=== ABOUT THIS EXERCISE ===
Every line below needs to be returned exactly as written.
-- Opening Marker --
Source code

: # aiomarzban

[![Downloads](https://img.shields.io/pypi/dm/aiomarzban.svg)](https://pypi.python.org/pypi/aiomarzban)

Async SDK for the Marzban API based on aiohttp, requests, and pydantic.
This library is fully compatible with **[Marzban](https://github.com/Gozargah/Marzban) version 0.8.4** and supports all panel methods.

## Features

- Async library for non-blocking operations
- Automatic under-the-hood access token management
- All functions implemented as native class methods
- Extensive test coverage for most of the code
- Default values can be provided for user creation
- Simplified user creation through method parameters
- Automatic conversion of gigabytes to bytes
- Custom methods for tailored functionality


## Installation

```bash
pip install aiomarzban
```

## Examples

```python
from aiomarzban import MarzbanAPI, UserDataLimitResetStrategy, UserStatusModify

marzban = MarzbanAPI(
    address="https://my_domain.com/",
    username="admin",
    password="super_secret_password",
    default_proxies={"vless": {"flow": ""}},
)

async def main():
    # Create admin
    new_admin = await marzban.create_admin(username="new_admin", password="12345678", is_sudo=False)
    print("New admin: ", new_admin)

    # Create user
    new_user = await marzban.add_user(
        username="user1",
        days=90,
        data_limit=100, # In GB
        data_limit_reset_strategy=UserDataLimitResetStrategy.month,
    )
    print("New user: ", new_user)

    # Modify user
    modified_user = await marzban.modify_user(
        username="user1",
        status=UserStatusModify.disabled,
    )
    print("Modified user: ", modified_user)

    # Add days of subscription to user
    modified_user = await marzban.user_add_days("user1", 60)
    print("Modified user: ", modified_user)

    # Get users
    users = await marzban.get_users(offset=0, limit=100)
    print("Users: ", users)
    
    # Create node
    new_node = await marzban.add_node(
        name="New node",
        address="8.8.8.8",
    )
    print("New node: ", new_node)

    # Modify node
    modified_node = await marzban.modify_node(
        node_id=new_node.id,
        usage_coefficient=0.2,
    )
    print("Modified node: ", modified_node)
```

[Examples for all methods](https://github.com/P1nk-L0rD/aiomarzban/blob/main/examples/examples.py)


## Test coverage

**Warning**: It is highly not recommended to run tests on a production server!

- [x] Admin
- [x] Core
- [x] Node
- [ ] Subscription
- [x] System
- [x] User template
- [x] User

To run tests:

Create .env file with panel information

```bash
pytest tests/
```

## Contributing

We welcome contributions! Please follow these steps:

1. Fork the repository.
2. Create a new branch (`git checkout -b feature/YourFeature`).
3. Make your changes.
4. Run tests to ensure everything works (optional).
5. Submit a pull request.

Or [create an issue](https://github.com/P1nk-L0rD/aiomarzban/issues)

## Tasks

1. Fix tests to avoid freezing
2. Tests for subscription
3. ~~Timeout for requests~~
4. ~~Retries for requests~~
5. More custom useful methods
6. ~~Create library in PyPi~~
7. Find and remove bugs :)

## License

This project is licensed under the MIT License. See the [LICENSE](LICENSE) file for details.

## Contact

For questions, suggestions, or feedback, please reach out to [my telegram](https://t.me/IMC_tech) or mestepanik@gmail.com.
-- Closing Marker --
=== SOLVED EXERCISE ===
Source code

: # aiomarzban

[![Downloads](https://img.shields.io/pypi/dm/aiomarzban.svg)](https://pypi.python.org/pypi/aiomarzban)

Async SDK for the Marzban API based on aiohttp, requests, and pydantic.
This library is fully compatible with **[Marzban](https://github.com/Gozargah/Marzban) version 0.8.4** and supports all panel methods.

## Features

- Async library for non-blocking operations
- Automatic under-the-hood access token management
- All functions implemented as native class methods
- Extensive test coverage for most of the code
- Default values can be provided for user creation
- Simplified user creation through method parameters
- Automatic conversion of gigabytes to bytes
- Custom methods for tailored functionality


## Installation

```bash
pip install aiomarzban
```

## Examples

```python
from aiomarzban import MarzbanAPI, UserDataLimitResetStrategy, UserStatusModify

marzban = MarzbanAPI(
    address="https://my_domain.com/",
    username="admin",
    password="super_secret_password",
    default_proxies={"vless": {"flow": ""}},
)

async def main():
    # Create admin
    new_admin = await marzban.create_admin(username="new_admin", password="12345678", is_sudo=False)
    print("New admin: ", new_admin)

    # Create user
    new_user = await marzban.add_user(
        username="user1",
        days=90,
        data_limit=100, # In GB
        data_limit_reset_strategy=UserDataLimitResetStrategy.month,
    )
    print("New user: ", new_user)

    # Modify user
    modified_user = await marzban.modify_user(
        username="user1",
        status=UserStatusModify.disabled,
    )
    print("Modified user: ", modified_user)

    # Add days of subscription to user
    modified_user = await marzban.user_add_days("user1", 60)
    print("Modified user: ", modified_user)

    # Get users
    users = await marzban.get_users(offset=0, limit=100)
    print("Users: ", users)
    
    # Create node
    new_node = await marzban.add_node(
        name="New node",
        address="8.8.8.8",
    )
    print("New node: ", new_node)

    # Modify node
    modified_node = await marzban.modify_node(
        node_id=new_node.id,
        usage_coefficient=0.2,
    )
    print("Modified node: ", modified_node)
```

[Examples for all methods](https://github.com/P1nk-L0rD/aiomarzban/blob/main/examples/examples.py)


## Test coverage

**Warning**: It is highly not recommended to run tests on a production server!

- [x] Admin
- [x] Core
- [x] Node
- [ ] Subscription
- [x] System
- [x] User template
- [x] User

To run tests:

Create .env file with panel information

```bash
pytest tests/
```

## Contributing

We welcome contributions! Please follow these steps:

1. Fork the repository.
2. Create a new branch (`git checkout -b feature/YourFeature`).
3. Make your changes.
4. Run tests to ensure everything works (optional).
5. Submit a pull request.

Or [create an issue](https://github.com/P1nk-L0rD/aiomarzban/issues)

## Tasks

1. Fix tests to avoid freezing
2. Tests for subscription
3. ~~Timeout for requests~~
4. ~~Retries for requests~~
5. More custom useful methods
6. ~~Create library in PyPi~~
7. Find and remove bugs :)

## License

This project is licensed under the MIT License. See the [LICENSE](LICENSE) file for details.

## Contact

For questions, suggestions, or feedback, please reach out to [my telegram](https://t.me/IMC_tech) or mestepanik@gmail.com.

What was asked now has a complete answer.